Focusing on the player and not on the rules of the game is simply a losing mentality, sorry.

The whole point of democracy is about holding government accountable when they make mistakes. Diverting blame to non government actors doesn't solve anything

I’m curious - in what other contexts do you apply this "logic" ?

If the guy who robbed your house and cleared out your bank account bribed the judge to go free, would you then feel that the robber played the system well?

Would you be arguing that he doesn’t need to go to jail, only the judge? Because "democracy"??

... I fucking doubt it.

And I imagine you'd feel even worse when you find out that the burglar and the judge have worked together to clear out entire neighborhoods.

So why excuse theft on a national (even international) scale?

Most of that happened before the craziness which was 2002 onwards. Like, Dublin planning is messed up because of brown envelopes, but they don't appear to have contributed in the same way to the worst excesses of the Boom.

The corruption was a little more subtle in those days (although I look forward to the coming NANA tribunal).

> Trails of brown envelopes (bribes) have been sniffed out repeatedly, and then left to grow cold. Large scale developments were made and begun without any plan whatsoever to connect them to basic and necessary infrastructure such as sewage, or schools.

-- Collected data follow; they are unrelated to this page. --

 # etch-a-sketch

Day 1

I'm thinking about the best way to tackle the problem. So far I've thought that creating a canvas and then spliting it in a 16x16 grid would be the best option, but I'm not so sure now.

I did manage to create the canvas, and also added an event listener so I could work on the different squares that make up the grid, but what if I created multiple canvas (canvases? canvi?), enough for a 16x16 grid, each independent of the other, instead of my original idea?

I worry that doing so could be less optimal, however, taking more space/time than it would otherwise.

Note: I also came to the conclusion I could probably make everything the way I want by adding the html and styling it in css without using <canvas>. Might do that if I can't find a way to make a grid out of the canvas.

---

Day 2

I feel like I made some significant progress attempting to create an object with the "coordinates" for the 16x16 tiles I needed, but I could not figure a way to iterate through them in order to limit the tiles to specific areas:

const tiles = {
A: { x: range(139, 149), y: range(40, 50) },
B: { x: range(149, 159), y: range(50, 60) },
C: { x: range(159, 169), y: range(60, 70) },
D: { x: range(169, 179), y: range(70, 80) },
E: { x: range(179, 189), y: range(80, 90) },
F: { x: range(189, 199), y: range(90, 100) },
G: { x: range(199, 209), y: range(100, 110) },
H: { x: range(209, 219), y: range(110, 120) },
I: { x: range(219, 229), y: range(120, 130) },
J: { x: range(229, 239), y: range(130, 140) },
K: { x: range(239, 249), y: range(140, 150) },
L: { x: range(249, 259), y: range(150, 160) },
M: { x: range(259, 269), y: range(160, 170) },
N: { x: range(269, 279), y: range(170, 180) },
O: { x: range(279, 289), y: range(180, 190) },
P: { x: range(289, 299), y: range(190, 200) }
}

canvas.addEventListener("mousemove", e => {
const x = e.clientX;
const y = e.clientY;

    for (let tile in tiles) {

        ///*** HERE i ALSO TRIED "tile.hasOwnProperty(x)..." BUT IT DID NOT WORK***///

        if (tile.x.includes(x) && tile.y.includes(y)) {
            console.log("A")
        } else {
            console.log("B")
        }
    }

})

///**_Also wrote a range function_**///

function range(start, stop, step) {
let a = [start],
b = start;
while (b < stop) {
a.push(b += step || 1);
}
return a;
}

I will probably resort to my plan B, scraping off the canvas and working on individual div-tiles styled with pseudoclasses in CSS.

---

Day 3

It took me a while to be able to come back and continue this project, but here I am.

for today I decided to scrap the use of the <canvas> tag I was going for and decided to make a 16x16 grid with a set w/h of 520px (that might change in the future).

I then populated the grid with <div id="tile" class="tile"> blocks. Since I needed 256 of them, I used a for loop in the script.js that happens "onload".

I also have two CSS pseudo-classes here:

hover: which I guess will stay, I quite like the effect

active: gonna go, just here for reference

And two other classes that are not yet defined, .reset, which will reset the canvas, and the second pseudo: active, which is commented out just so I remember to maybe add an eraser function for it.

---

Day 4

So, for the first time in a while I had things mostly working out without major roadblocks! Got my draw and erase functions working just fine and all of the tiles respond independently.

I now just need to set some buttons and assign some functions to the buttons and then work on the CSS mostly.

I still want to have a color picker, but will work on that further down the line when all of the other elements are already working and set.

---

Can't argue with this, in fairness.

> The media have pointed fingers at immigrants, dole scroungers, and market forces - anything but policy. They give airtime to politicians who have been repeatedly proven to be actively working against us and caught in lies over and over. They smear anyone speaking truth.

This is just not true. It's almost libellous it's so wide of the mark. I don't know where you're getting this from. Nobody of any substance has ever blamed the crash or the housing crisis on immigrants, people on the dole, direct provision or anything like that. Immigration in particular has been an absolute non-issue the entire time.

> Irish housing policy for the last decade has been to sell property to vulture funds and foreign investors at firesale prices tax free, while the average Irish worker has none of the same advantages and no chance of getting on the ladder whatsoever.

This is not true either. Vulture funds buy non-performing loans (not property, loans), of which there are many, and for which reason we have higher than average mortgage rates. It's distasteful, but without them our current account fees and loan rates would be higher than they already are.

REITs are not vulture funds. They generally build to rent: they finance the construction, and then collect the rent. Without them there would be thousands fewer apartments in Dublin in particular. Cork city went a full decade without a single apartment complex being built. They serve a purpose. They don't pay corporation tax, but they do pay tax. See here: https://www.revenue.ie/en/tax-professionals/tdm/income-tax-c...

The funds swooping in post-construction and buying entire blocks of houses or apartments that would otherwise have gone on the open market, they're a different story. They can die screaming.

> Our government funds landlords with schemes such as HAP (1.5 billion euro directly to landlords since 2017) instead of building fucking houses. They then use those schemes to twist the numbers, pissing in our face and telling us its raining despite clear record homelessness and child poverty. We give foreign companies billions to build houses which we then rent off of them for decades and don't own at the end. It's sheer, clear insanity. And this Oxford chap seems completely unaware, yet wholly confident in his "understanding" of the issues we have.

HAP is a bad scheme. Totally agree. The "Oxford Chap" is a Trinity academic who writes the daft.ie reports on housing in Ireland. He knows what's going on as well as you do.

> This crisis was NOT built on misunderstandings, or myth, or innocent mistakes and apathy. It was CONSTRUCTED. And at every point, the wrong people have profited at the expense of the 40% of Irish who don't own a house.

Nobody manufactured the crisis on purpose. That's tinfoil hattery.